UBS dovrà comparire al posto di Credit Suisse nel processo in secondo grado sul riciclaggio di denaro della mafia bulgara, il cui inizio è in agenda per il prossimo 1° ottobre. Il Tribunale penale federale (TPF) ha respinto la richiesta della grande banca di archiviare il caso. UBS sosteneva che l'acquisizione da parte sua di Credit Suisse dovesse avere le stesse conseguenze della morte di una persona fisica. In altre parole, la scomparsa dell'istituto, inglobato appunto dall'ex concorrente, avrebbe dovuto portare all'accantonamento del procedimento penale. In una sentenza pubblicata oggi, la Corte d'appello del TPF respinge però questa interpretazione. Essa sottolinea che le due banche avevano attività simili e che l'accordo di fusione prevede non solo la ripresa del capitale gestito, del personale e dei locali di Credit Suisse, ma anche della sua "posizione in tutti i procedimenti legali, arbitrali e amministrativi".

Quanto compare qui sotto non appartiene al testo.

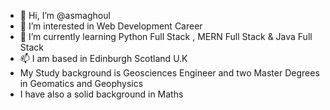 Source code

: - 👋 Hi, I’m @asmaghoul
- 👀 I’m interested in Web Development Career
- 🌱 I’m currently learning Python Full Stack , MERN  Full Stack  & Java Full Stack
- 📫 I am based in Edinburgh Scotland U.K
- My Study background is Geosciences Engineer and two Master Degrees in Geomatics and Geophysics
- I have also a solid background in Maths
<!---
asmaghoul/asmaghoul is a ✨ special ✨ repository because its `README.md` (this file) appears on your GitHub profile.
You can click the Preview link to take a look at your changes.
--->
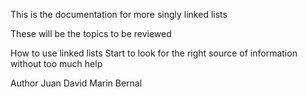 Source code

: This is the documentation for more singly linked lists

These will be the topics to be reviewed

How to use linked lists
Start to look for the right source of information without too much help

Author
Juan David Marin Bernal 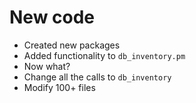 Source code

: # New code

<!-- %% svg-grid: none -->
<!-- %% li-hides: 3 -->

* Created new packages
* Added functionality to `db_inventory.pm`
* Now what?
* Change all the calls to `db_inventory`
* Modify 100+ files
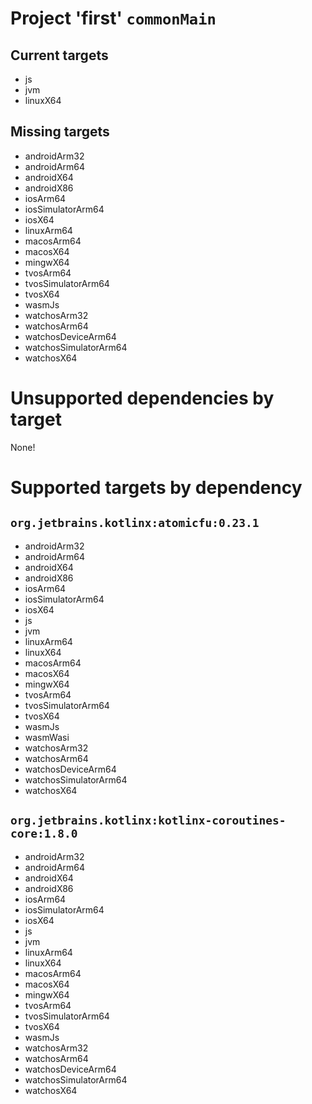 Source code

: # Project 'first' `commonMain`

## Current targets
 - js
 - jvm
 - linuxX64

## Missing targets
 - androidArm32
 - androidArm64
 - androidX64
 - androidX86
 - iosArm64
 - iosSimulatorArm64
 - iosX64
 - linuxArm64
 - macosArm64
 - macosX64
 - mingwX64
 - tvosArm64
 - tvosSimulatorArm64
 - tvosX64
 - wasmJs
 - watchosArm32
 - watchosArm64
 - watchosDeviceArm64
 - watchosSimulatorArm64
 - watchosX64


# Unsupported dependencies by target

None!


# Supported targets by dependency

## `org.jetbrains.kotlinx:atomicfu:0.23.1`
 - androidArm32
 - androidArm64
 - androidX64
 - androidX86
 - iosArm64
 - iosSimulatorArm64
 - iosX64
 - js
 - jvm
 - linuxArm64
 - linuxX64
 - macosArm64
 - macosX64
 - mingwX64
 - tvosArm64
 - tvosSimulatorArm64
 - tvosX64
 - wasmJs
 - wasmWasi
 - watchosArm32
 - watchosArm64
 - watchosDeviceArm64
 - watchosSimulatorArm64
 - watchosX64

## `org.jetbrains.kotlinx:kotlinx-coroutines-core:1.8.0`
 - androidArm32
 - androidArm64
 - androidX64
 - androidX86
 - iosArm64
 - iosSimulatorArm64
 - iosX64
 - js
 - jvm
 - linuxArm64
 - linuxX64
 - macosArm64
 - macosX64
 - mingwX64
 - tvosArm64
 - tvosSimulatorArm64
 - tvosX64
 - wasmJs
 - watchosArm32
 - watchosArm64
 - watchosDeviceArm64
 - watchosSimulatorArm64
 - watchosX64
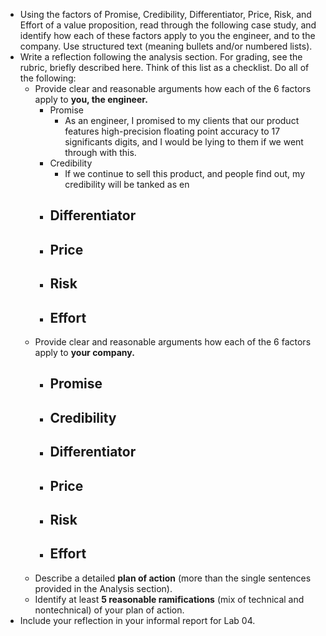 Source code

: - Using the factors of Promise, Credibility, Differentiator, Price, Risk, and Effort of a value proposition, read through the following case study, and identify how each of these factors apply to you the engineer, and to the company. Use structured text (meaning bullets and/or numbered lists).
- Write a reflection following the analysis section. For grading, see the rubric, briefly described here. Think of this list as a checklist. Do all of the following: 
	- Provide clear and reasonable arguments how each of the 6 factors apply to **you, the engineer.** 
		- Promise
			- As an engineer, I promised to my clients that our product features high-precision floating point accuracy to 17 significants digits, and I would be lying to them if we went through with this.
		- Credibility
			- If we continue to sell this product, and people find out, my credibility will be tanked as en 
		- Differentiator
			- 
		- Price
			- 
		- Risk
			- 
		- Effort
			- 
	- Provide clear and reasonable arguments how each of the 6 factors apply to **your company.** 
		- Promise
			- 
		- Credibility
			- 
		- Differentiator
			- 
		- Price
			- 
		- Risk
			- 
		- Effort
			- 
	- Describe a detailed **plan of action** (more than the single sentences provided in the Analysis section). 
	- Identify at least **5 reasonable ramifications** (mix of technical and nontechnical) of your plan of action. 
- Include your reflection in your informal report for Lab 04.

Il concetto di continuità economica
L'approccio adottato dai giudici di stanza a Bellinzona è conforme a una decisione della giustizia francese avallata dalla Corte europea dei diritti dell'uomo (CEDU). È anche in linea con la legislazione di diversi altri Paesi europei, tra cui Italia, Austria, Spagna, Portogallo, Belgio e Germania. La Corte d'appello ha concluso che porre fine all'esistenza di una società con la sua cancellazione dal registro del commercio è inappropriato e troppo formalistico. Il concetto di continuità economica e funzionale risulta più appropriato e andrebbe quindi preferito. La decisione non è definitiva e può essere impugnata davanti al Tribunale federale (TF).
La condanna
In primo grado, alla fine del mese di giugno del 2022, Credit Suisse era stata condannata a pagare una multa di 2 milioni di franchi e un risarcimento di 19 milioni. La banca era stata ritenuta colpevole per aver aiutato l'organizzazione di Evelin Banev, capo di una rete criminale che importava decine di tonnellate di cocaina in Europa, a riciclare parte dei proventi dell'attività.